→ **Task prompt**: The answer should be each line from the entries below that has the word "login" in it.

== Information given ==

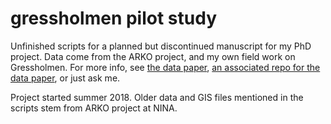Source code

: # gressholmen pilot study

Unfinished scripts for a planned but discontinued manuscript for my PhD project. Data come from the ARKO project, and my own field work on Gressholmen. For more info, see  [the data paper](https://doi.org/10.3897/BDJ.10.e94057), [an associated repo for the data paper](https://github.com/evalieungh/gressholmen_data), or just ask me.

Project started summer 2018. Older data and GIS files mentioned in the scripts stem from ARKO project at NINA. 

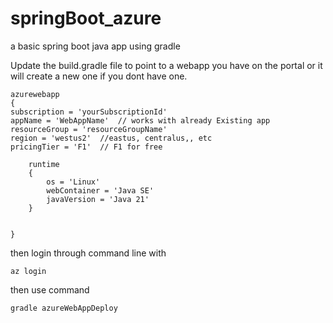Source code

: # springBoot_azure
a basic spring boot java app using gradle


Update the  build.gradle file to point to a webapp
you have on the portal or it will create a new one 
if you dont have one.

    azurewebapp 
    {
    subscription = 'yourSubscriptionId'
    appName = 'WebAppName'  // works with already Existing app
    resourceGroup = 'resourceGroupName'
    region = 'westus2'  //eastus, centralus,, etc
    pricingTier = 'F1'  // F1 for free
    
        runtime 
        {
            os = 'Linux'
            webContainer = 'Java SE'
            javaVersion = 'Java 21'
        }
    

    }

then login through command line with 

    az login
    
then use command

    gradle azureWebAppDeploy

===

→ **Solution to this task**:
then login through command line with 
    az login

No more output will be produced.